Document images with source code:
========

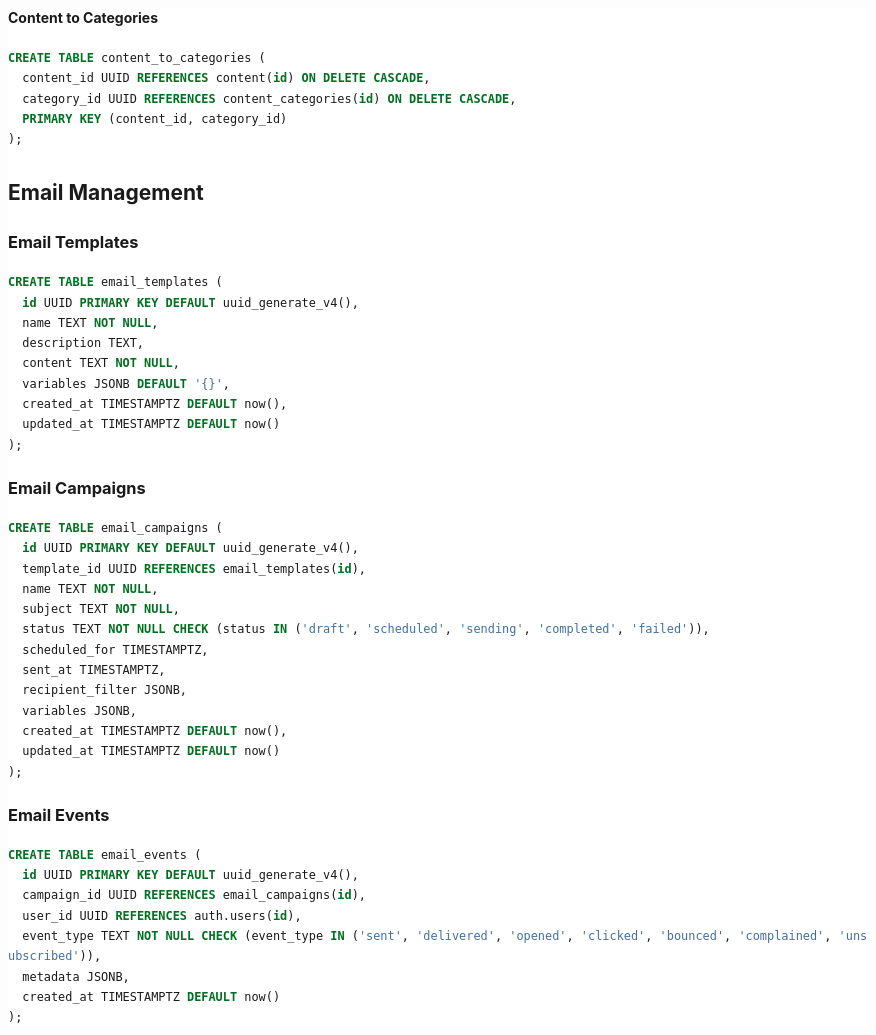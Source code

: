 #### Content to Categories
```sql
CREATE TABLE content_to_categories (
  content_id UUID REFERENCES content(id) ON DELETE CASCADE,
  category_id UUID REFERENCES content_categories(id) ON DELETE CASCADE,
  PRIMARY KEY (content_id, category_id)
);
```

## Email Management

### Email Templates
```sql
CREATE TABLE email_templates (
  id UUID PRIMARY KEY DEFAULT uuid_generate_v4(),
  name TEXT NOT NULL,
  description TEXT,
  content TEXT NOT NULL,
  variables JSONB DEFAULT '{}',
  created_at TIMESTAMPTZ DEFAULT now(),
  updated_at TIMESTAMPTZ DEFAULT now()
);
```

### Email Campaigns
```sql
CREATE TABLE email_campaigns (
  id UUID PRIMARY KEY DEFAULT uuid_generate_v4(),
  template_id UUID REFERENCES email_templates(id),
  name TEXT NOT NULL,
  subject TEXT NOT NULL,
  status TEXT NOT NULL CHECK (status IN ('draft', 'scheduled', 'sending', 'completed', 'failed')),
  scheduled_for TIMESTAMPTZ,
  sent_at TIMESTAMPTZ,
  recipient_filter JSONB,
  variables JSONB,
  created_at TIMESTAMPTZ DEFAULT now(),
  updated_at TIMESTAMPTZ DEFAULT now()
);
```

### Email Events
```sql
CREATE TABLE email_events (
  id UUID PRIMARY KEY DEFAULT uuid_generate_v4(),
  campaign_id UUID REFERENCES email_campaigns(id),
  user_id UUID REFERENCES auth.users(id),
  event_type TEXT NOT NULL CHECK (event_type IN ('sent', 'delivered', 'opened', 'clicked', 'bounced', 'complained', 'unsubscribed')),
  metadata JSONB,
  created_at TIMESTAMPTZ DEFAULT now()
);
```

========

Could you print all the entries exactly as they stand, with the pictures left out?

Source code

: #### Content to Categories
```sql
CREATE TABLE content_to_categories (
  content_id UUID REFERENCES content(id) ON DELETE CASCADE,
  category_id UUID REFERENCES content_categories(id) ON DELETE CASCADE,
  PRIMARY KEY (content_id, category_id)
);
```

## Email Management

### Email Templates
```sql
CREATE TABLE email_templates (
  id UUID PRIMARY KEY DEFAULT uuid_generate_v4(),
  name TEXT NOT NULL,
  description TEXT,
  content TEXT NOT NULL,
  variables JSONB DEFAULT '{}',
  created_at TIMESTAMPTZ DEFAULT now(),
  updated_at TIMESTAMPTZ DEFAULT now()
);
```

### Email Campaigns
```sql
CREATE TABLE email_campaigns (
  id UUID PRIMARY KEY DEFAULT uuid_generate_v4(),
  template_id UUID REFERENCES email_templates(id),
  name TEXT NOT NULL,
  subject TEXT NOT NULL,
  status TEXT NOT NULL CHECK (status IN ('draft', 'scheduled', 'sending', 'completed', 'failed')),
  scheduled_for TIMESTAMPTZ,
  sent_at TIMESTAMPTZ,
  recipient_filter JSONB,
  variables JSONB,
  created_at TIMESTAMPTZ DEFAULT now(),
  updated_at TIMESTAMPTZ DEFAULT now()
);
```

### Email Events
```sql
CREATE TABLE email_events (
  id UUID PRIMARY KEY DEFAULT uuid_generate_v4(),
  campaign_id UUID REFERENCES email_campaigns(id),
  user_id UUID REFERENCES auth.users(id),
  event_type TEXT NOT NULL CHECK (event_type IN ('sent', 'delivered', 'opened', 'clicked', 'bounced', 'complained', 'unsubscribed')),
  metadata JSONB,
  created_at TIMESTAMPTZ DEFAULT now()
);
```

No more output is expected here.